Directions for this task | The answer must consist of every record, printed exactly as it stands.

Excerpted data |
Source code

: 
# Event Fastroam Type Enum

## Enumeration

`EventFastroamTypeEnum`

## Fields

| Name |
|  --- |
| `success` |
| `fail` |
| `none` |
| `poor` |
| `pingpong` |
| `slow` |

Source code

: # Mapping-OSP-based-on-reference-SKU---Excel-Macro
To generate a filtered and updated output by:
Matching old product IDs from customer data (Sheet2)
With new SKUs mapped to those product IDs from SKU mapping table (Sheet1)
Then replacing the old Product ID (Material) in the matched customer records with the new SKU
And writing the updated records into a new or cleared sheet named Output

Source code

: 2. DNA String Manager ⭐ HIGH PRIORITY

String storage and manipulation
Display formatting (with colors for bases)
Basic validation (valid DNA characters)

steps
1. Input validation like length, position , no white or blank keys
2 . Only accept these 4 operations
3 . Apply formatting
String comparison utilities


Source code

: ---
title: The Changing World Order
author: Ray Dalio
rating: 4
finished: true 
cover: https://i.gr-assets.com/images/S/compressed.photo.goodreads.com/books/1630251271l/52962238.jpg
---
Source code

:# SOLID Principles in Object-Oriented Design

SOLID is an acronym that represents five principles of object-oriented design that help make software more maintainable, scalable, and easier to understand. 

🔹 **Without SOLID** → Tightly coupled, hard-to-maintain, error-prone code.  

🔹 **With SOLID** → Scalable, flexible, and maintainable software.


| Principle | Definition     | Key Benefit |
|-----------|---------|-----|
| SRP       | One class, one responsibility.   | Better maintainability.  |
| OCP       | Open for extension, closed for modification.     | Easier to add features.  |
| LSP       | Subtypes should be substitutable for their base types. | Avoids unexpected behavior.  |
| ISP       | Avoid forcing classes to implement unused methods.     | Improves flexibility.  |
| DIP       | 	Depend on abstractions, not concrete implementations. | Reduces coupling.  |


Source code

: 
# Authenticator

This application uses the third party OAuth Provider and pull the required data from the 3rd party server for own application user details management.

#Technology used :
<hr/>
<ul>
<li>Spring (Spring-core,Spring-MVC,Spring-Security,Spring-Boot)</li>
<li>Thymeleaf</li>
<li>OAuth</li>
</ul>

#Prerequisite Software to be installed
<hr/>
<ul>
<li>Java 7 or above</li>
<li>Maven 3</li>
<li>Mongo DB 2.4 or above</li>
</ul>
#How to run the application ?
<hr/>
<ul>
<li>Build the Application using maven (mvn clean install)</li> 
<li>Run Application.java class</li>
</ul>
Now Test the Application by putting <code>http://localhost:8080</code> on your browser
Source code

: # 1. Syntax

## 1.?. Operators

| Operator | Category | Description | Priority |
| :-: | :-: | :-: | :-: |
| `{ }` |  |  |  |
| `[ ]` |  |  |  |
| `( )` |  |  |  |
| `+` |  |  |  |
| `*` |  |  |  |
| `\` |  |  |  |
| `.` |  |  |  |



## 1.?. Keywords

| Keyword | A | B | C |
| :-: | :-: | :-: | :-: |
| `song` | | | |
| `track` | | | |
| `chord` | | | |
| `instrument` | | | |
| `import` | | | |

Problem solution |
Source code

: 
# Event Fastroam Type Enum

## Enumeration

`EventFastroamTypeEnum`

## Fields

| Name |
|  --- |
| `success` |
| `fail` |
| `none` |
| `poor` |
| `pingpong` |
| `slow` |

Source code

: # Mapping-OSP-based-on-reference-SKU---Excel-Macro
To generate a filtered and updated output by:
Matching old product IDs from customer data (Sheet2)
With new SKUs mapped to those product IDs from SKU mapping table (Sheet1)
Then replacing the old Product ID (Material) in the matched customer records with the new SKU
And writing the updated records into a new or cleared sheet named Output

Source code

: 2. DNA String Manager ⭐ HIGH PRIORITY

String storage and manipulation
Display formatting (with colors for bases)
Basic validation (valid DNA characters)

steps
1. Input validation like length, position , no white or blank keys
2 . Only accept these 4 operations
3 . Apply formatting
String comparison utilities


Source code

: ---
title: The Changing World Order
author: Ray Dalio
rating: 4
finished: true 
cover: https://i.gr-assets.com/images/S/compressed.photo.goodreads.com/books/1630251271l/52962238.jpg
---
Source code

:# SOLID Principles in Object-Oriented Design

SOLID is an acronym that represents five principles of object-oriented design that help make software more maintainable, scalable, and easier to understand. 

🔹 **Without SOLID** → Tightly coupled, hard-to-maintain, error-prone code.  

🔹 **With SOLID** → Scalable, flexible, and maintainable software.


| Principle | Definition     | Key Benefit |
|-----------|---------|-----|
| SRP       | One class, one responsibility.   | Better maintainability.  |
| OCP       | Open for extension, closed for modification.     | Easier to add features.  |
| LSP       | Subtypes should be substitutable for their base types. | Avoids unexpected behavior.  |
| ISP       | Avoid forcing classes to implement unused methods.     | Improves flexibility.  |
| DIP       | 	Depend on abstractions, not concrete implementations. | Reduces coupling.  |


Source code

: 
# Authenticator

This application uses the third party OAuth Provider and pull the required data from the 3rd party server for own application user details management.

#Technology used :
<hr/>
<ul>
<li>Spring (Spring-core,Spring-MVC,Spring-Security,Spring-Boot)</li>
<li>Thymeleaf</li>
<li>OAuth</li>
</ul>

#Prerequisite Software to be installed
<hr/>
<ul>
<li>Java 7 or above</li>
<li>Maven 3</li>
<li>Mongo DB 2.4 or above</li>
</ul>
#How to run the application ?
<hr/>
<ul>
<li>Build the Application using maven (mvn clean install)</li> 
<li>Run Application.java class</li>
</ul>
Now Test the Application by putting <code>http://localhost:8080</code> on your browser
Source code

: # 1. Syntax

## 1.?. Operators

| Operator | Category | Description | Priority |
| :-: | :-: | :-: | :-: |
| `{ }` |  |  |  |
| `[ ]` |  |  |  |
| `( )` |  |  |  |
| `+` |  |  |  |
| `*` |  |  |  |
| `\` |  |  |  |
| `.` |  |  |  |



## 1.?. Keywords

| Keyword | A | B | C |
| :-: | :-: | :-: | :-: |
| `song` | | | |
| `track` | | | |
| `chord` | | | |
| `instrument` | | | |
| `import` | | | |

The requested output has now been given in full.